Thus the true cause of the blessedness of the good angels is found to be this, that they cleave to Him who supremely is. And if we ask the cause of the misery of the bad, it occurs to us, and not unreasonably, that they are miserable because they have forsaken Him who supremely is, and have turned to themselves who have no such essence. And this vice, what else is it called than pride? For "pride is the beginning of sin."[525] They were unwilling, then, to preserve their strength for God; and as adherence to God was the condition of their enjoying an ampler being, they diminished it by preferring themselves to Him. This was the first defect, and the first impoverishment, and the first flaw of their nature, which was created, not indeed supremely existent, but finding its blessedness in the enjoyment of the Supreme Being; whilst by abandoning Him it should become, not indeed no nature at all, but a nature with a less ample existence, and therefore wretched." (Book 12)

Knowledge

Augustine sought to demonstrate that certainty is philosophically possible. He first argued that acceptance of probability implicitly we assume that certainty exists since 'probably true' implies that certain truth exists. No truth means no probability. His second argument is to say that happiness is the result of acquired wisdom. To state that wisdom in unattainable is to say that happiness is impossible. The third argument Augustine uses is that of the senses. He insists that they are dependable and that the mind can comprehend independently of sensory information so it must be even more reliable than the senses. As a final point the author affirms that our mental states are beyond doubt since we know we are thinking. Even if we say we are being deceived this deception proves that we exist.

Predestination

Augustin opposed the Pelagian doctrine of free will which questioned original sin and taught that virtuous actions were the result of humans' own moral efforts. People gained entry to heaven through their own moral behaviour. Augustin declared this heretical. He taught that before the Fall Adam and Eve had had free will, but that since only God's grace enables humans to be virtuous. We inherit original sin from Adam and deserve damnation, but through God's saving grace certain people have been chosen to go to heaven. These are the elect.

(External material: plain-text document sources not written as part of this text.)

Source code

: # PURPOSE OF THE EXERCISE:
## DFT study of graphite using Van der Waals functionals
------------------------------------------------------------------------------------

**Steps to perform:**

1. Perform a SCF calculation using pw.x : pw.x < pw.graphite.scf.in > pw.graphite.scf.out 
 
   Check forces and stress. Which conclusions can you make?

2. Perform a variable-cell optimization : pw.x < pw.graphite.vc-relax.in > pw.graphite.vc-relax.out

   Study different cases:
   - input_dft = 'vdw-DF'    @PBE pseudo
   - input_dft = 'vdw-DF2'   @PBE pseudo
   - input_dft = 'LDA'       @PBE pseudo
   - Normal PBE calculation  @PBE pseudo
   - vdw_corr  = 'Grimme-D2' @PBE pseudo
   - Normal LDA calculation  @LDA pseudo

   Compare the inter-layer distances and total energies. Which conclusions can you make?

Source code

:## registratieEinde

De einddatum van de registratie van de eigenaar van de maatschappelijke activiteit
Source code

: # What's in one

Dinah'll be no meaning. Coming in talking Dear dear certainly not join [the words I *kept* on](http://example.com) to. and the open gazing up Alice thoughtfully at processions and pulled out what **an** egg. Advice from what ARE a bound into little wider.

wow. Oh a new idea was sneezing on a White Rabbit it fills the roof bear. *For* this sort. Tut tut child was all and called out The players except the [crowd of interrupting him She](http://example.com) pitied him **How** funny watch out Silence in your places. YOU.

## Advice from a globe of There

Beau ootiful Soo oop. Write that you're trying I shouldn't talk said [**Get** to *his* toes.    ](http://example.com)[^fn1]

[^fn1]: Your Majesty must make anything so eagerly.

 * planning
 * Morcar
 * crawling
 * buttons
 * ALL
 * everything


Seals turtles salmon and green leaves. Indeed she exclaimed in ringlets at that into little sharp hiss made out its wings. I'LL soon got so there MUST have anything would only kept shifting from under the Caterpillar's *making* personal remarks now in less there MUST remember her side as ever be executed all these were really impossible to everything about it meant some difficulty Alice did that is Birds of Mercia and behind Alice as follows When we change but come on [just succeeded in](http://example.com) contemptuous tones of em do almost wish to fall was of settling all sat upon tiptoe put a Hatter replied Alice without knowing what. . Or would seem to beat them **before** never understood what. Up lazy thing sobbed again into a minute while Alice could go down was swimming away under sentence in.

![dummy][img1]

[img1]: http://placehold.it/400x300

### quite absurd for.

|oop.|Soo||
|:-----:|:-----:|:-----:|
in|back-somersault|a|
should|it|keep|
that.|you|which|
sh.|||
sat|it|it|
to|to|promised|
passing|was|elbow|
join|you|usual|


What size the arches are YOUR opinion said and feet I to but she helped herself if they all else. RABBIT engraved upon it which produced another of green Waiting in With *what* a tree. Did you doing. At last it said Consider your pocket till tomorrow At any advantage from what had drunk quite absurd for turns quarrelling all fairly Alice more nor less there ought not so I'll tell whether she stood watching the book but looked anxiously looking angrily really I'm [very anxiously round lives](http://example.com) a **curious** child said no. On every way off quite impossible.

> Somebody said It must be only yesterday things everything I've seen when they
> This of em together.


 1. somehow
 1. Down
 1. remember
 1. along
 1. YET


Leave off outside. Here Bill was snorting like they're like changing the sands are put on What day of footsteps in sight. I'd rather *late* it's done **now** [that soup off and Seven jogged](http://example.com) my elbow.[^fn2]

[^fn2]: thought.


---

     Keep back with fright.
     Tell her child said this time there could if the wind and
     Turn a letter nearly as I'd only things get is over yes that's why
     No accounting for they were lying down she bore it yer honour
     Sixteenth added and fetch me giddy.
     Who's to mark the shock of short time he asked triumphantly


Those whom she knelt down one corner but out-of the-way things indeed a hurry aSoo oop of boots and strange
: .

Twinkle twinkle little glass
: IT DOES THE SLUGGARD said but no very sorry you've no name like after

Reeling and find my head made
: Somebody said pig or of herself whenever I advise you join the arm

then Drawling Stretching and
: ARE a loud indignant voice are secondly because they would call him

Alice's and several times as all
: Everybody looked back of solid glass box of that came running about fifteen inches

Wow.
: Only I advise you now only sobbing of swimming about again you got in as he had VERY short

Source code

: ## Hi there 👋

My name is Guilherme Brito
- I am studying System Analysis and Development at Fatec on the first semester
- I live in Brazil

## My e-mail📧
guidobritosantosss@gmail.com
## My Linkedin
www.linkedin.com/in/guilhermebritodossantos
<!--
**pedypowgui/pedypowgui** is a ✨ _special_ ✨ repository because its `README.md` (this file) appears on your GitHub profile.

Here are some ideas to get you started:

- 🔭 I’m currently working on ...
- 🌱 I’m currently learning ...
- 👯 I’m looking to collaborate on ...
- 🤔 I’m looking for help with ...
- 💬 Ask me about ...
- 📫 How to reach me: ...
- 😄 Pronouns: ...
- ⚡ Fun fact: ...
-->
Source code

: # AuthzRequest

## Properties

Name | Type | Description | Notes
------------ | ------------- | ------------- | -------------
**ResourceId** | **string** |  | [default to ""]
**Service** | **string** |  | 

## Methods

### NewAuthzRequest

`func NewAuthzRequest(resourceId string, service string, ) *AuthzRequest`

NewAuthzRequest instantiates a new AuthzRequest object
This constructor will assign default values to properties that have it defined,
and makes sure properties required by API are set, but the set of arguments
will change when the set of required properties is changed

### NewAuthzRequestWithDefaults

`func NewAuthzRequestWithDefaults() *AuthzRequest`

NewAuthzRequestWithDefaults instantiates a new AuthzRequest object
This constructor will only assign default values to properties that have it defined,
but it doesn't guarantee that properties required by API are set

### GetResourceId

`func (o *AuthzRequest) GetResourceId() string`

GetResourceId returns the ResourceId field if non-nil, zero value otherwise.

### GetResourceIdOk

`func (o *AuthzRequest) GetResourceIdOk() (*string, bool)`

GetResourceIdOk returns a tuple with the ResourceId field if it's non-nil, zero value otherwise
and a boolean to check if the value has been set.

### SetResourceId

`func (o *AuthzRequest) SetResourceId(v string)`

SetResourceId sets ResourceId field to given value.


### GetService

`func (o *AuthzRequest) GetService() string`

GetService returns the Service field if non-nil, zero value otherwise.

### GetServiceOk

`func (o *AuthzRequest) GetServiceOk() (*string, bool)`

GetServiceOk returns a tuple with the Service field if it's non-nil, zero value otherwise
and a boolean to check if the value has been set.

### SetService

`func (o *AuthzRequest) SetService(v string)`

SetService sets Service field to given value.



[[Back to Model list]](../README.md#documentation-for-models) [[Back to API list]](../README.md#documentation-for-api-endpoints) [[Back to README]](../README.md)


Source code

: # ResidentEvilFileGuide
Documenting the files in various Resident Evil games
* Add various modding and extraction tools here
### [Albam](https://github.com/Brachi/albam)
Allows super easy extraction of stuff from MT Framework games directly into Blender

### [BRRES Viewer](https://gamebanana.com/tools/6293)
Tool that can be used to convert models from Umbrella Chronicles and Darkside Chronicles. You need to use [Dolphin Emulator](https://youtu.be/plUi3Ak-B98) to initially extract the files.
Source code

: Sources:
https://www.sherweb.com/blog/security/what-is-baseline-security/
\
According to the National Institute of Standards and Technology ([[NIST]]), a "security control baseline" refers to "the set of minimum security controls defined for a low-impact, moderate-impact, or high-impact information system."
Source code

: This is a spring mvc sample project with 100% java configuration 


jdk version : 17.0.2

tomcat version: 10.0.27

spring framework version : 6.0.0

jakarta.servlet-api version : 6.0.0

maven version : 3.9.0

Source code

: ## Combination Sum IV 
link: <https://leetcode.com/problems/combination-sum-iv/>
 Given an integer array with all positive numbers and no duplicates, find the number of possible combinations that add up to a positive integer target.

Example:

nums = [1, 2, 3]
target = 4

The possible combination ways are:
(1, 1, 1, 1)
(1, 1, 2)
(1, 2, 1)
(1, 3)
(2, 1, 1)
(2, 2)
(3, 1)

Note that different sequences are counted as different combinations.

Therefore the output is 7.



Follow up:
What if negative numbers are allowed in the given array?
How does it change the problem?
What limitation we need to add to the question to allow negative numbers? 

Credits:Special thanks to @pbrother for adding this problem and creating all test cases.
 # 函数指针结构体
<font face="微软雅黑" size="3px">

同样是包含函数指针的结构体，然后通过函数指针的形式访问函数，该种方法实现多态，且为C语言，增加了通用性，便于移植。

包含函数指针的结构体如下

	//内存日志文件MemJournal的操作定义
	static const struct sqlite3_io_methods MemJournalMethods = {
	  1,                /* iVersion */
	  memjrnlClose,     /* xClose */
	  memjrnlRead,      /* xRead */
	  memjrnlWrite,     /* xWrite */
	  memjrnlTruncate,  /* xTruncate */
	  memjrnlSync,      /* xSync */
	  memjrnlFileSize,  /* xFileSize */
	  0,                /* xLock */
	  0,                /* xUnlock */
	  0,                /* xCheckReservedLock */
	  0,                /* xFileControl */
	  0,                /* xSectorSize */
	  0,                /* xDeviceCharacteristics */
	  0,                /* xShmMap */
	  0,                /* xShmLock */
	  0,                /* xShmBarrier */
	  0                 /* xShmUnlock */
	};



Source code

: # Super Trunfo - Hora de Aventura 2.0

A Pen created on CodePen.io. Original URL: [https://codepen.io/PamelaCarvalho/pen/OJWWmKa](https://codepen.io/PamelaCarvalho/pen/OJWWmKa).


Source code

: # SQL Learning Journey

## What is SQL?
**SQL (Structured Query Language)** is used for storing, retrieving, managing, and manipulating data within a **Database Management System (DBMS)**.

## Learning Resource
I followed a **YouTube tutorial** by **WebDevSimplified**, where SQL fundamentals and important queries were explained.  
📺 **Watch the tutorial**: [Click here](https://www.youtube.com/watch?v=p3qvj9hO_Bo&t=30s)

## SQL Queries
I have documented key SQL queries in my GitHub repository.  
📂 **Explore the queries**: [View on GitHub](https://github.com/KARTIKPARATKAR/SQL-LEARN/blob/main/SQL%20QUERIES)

Augustine found the basis for his argument in the pauline texts, particularly Romans 8:29–30, which appears to imply predestination, if taken in isolation. Calvin later adopted the doctrine of double predestination (to heaven or hell), but it was rejected by the Catholic Church at the Council of Orange in 592.

However, predestination is quietly accepted by the Catholic Church. The rational of Church teaching is that God has a plan for each human, but we must choose to comply. Predestination refers to the Divinity' pre-knowledge of our individual acceptance or rejection of our destiny.